Long distance running: technique and tactics

Running athletics include cross-country running (cross-country running) and smooth running along the tracks in the stadium. Smooth running is divided into types depending on the duration: long and medium distances.

long distance running

Stadium disciplines require from an athlete such qualities as endurance, high reaction speed and tactical thinking.

Long-distance running (3-10 km) is carried out on cross sections with natural obstacles. Such stages of the running process are conventionally distinguished: start and starting acceleration, distance running and finish. Long-distance running tactics, like technology, are rules that have not changed much over the centuries. However, each athlete may have an individual technique to help him win the competition.

long distance running tactics

The technique of the running step remains unchanged in all sections of the distance, in the process only the ratio of the length and frequency of the step, as well as its dynamic characteristics, change. Moreover, the changes are individual, depending on the physiological characteristics of each athlete.

Long-distance running in the correct execution technique depends primarily on the power of the athlete's efforts and the efficiency of movements. For this, the runner should not only have solid strength training, but also be able to economically use energy. The longer the distance, the more resilient and capable of continuous work should be an athlete.

Long distance running starts from the start. The right start determines the success of the competition. Starting position at a high start: one leg (jerked) is at the starting line, and the other (flywheel) is two feet back. The body is bent 45 degrees forward, the legs are bent at the knees. The arms are bent at the elbows and set opposite to the legs.

types of athletics

The athlete begins to run in an inclined position, and in the process gradually straightens. Starting acceleration lasts the first hundred meters (depending on the length of the distance). In this area, the athlete develops a maximum speed that is even higher than the finish speed.

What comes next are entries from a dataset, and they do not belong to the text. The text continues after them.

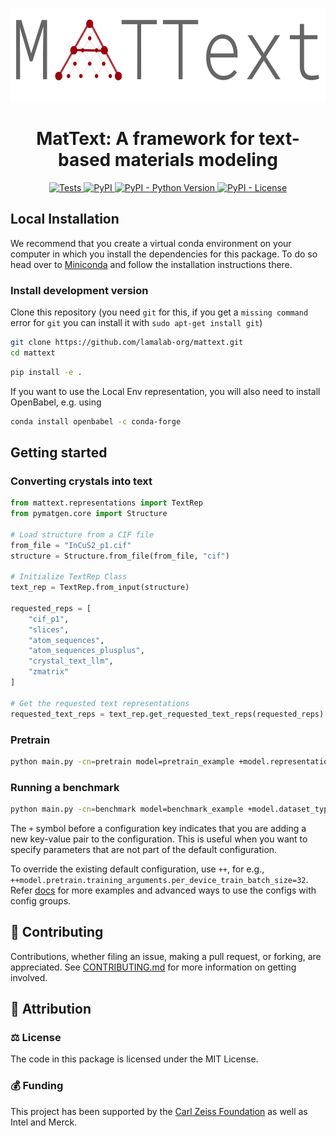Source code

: 
<p align="center">
  <img src="https://github.com/lamalab-org/mattext/raw/main/docs/static/logo.png" height="150">
</p>


<h1 align="center">
  MatText: A framework for text-based materials modeling
</h1>

<p align="center">
    <a href="https://github.com/lamalab-org/mattext/actions/workflows/tests.yml">
        <img alt="Tests" src="https://github.com/lamalab-org/mattext/workflows/Tests/badge.svg" />
    </a>
    <a href="https://pypi.org/project/mattext">
        <img alt="PyPI" src="https://img.shields.io/pypi/v/mattext" />
    </a>
    <a href="https://pypi.org/project/mattext">
        <img alt="PyPI - Python Version" src="https://img.shields.io/pypi/pyversions/mattext" />
    </a>
    <a href="https://github.com/lamalab-org/mattext/blob/main/LICENSE">
        <img alt="PyPI - License" src="https://img.shields.io/pypi/l/mattext" />
    </a>
</p>



## Local Installation

We recommend that you create a virtual conda environment on your computer in which you install the dependencies for this package. To do so head over to [Miniconda](https://docs.conda.io/en/latest/miniconda.html) and follow the installation instructions there.


<!-- ### Install latest release

```bash
pip install mattext
``` -->

### Install development version

Clone this repository (you need `git` for this, if you get a `missing command` error for `git` you can install it with `sudo apt-get install git`)

```bash
git clone https://github.com/lamalab-org/mattext.git
cd mattext
```

```bash
pip install -e .
```

If you want to use the Local Env representation, you will also need to install OpenBabel, e.g. using 

```bash 
conda install openbabel -c conda-forge
```

## Getting started

### Converting crystals into text

```python
from mattext.representations import TextRep
from pymatgen.core import Structure

# Load structure from a CIF file
from_file = "InCuS2_p1.cif"
structure = Structure.from_file(from_file, "cif")

# Initialize TextRep Class
text_rep = TextRep.from_input(structure)

requested_reps = [
    "cif_p1",
    "slices",
    "atom_sequences",
    "atom_sequences_plusplus",
    "crystal_text_llm",
    "zmatrix"
]

# Get the requested text representations
requested_text_reps = text_rep.get_requested_text_reps(requested_reps)
```


### Pretrain

```bash
python main.py -cn=pretrain model=pretrain_example +model.representation=composition +model.dataset_type=pretrain30k +model.context_length=32

```

### Running a benchmark 

```bash
python main.py -cn=benchmark model=benchmark_example +model.dataset_type=filtered +model.representation=composition +model.dataset=perovskites +model.checkpoint=path/to/checkpoint  
```

The `+` symbol before a configuration key indicates that you are adding a new key-value pair to the configuration. This is useful when you want to specify parameters that are not part of the default configuration.

To override the existing default configuration, use `++`, for e.g., `++model.pretrain.training_arguments.per_device_train_batch_size=32`. Refer [docs](https://lamalab-org.github.io/MatText/) for more examples and advanced ways to use the configs with config groups.


## 👐 Contributing

Contributions, whether filing an issue, making a pull request, or forking, are appreciated. See
[CONTRIBUTING.md](https://github.com/lamalab-org/xtal2txt/blob/master/.github/CONTRIBUTING.md) for more information on getting involved.

## 👋 Attribution

### ⚖️ License

The code in this package is licensed under the MIT License.

### 💰 Funding

This project has been supported by the [Carl Zeiss Foundation](https://www.carl-zeiss-stiftung.de/en/) as well as Intel and Merck.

The athlete runs most of the distance runs at a moderate speed, while his body is slightly inclined forward, his shoulders are relaxed, and his shoulder blades are slightly pushed back. The loin has a slight natural deflection, and the head holds evenly and without tension. It is very important not to strain the muscles of the head and neck while running to avoid unnecessary energy costs. Hands should not sway so that the body does not roll to the sides, which affects the speed of the athlete. The amplitude of the shoulder oscillation is determined by the height of the elbow joint.

During the finish, long-distance running changes in technique: runners make a 200-meter throw (its length depends on the athlete’s physical capabilities).

The torso tilt forward increases, hand movements become more active to give speed. Under the influence of fatigue, the running technique can be a little frustrated: coordination and speed decrease, repulsion efficiency, and support time increases.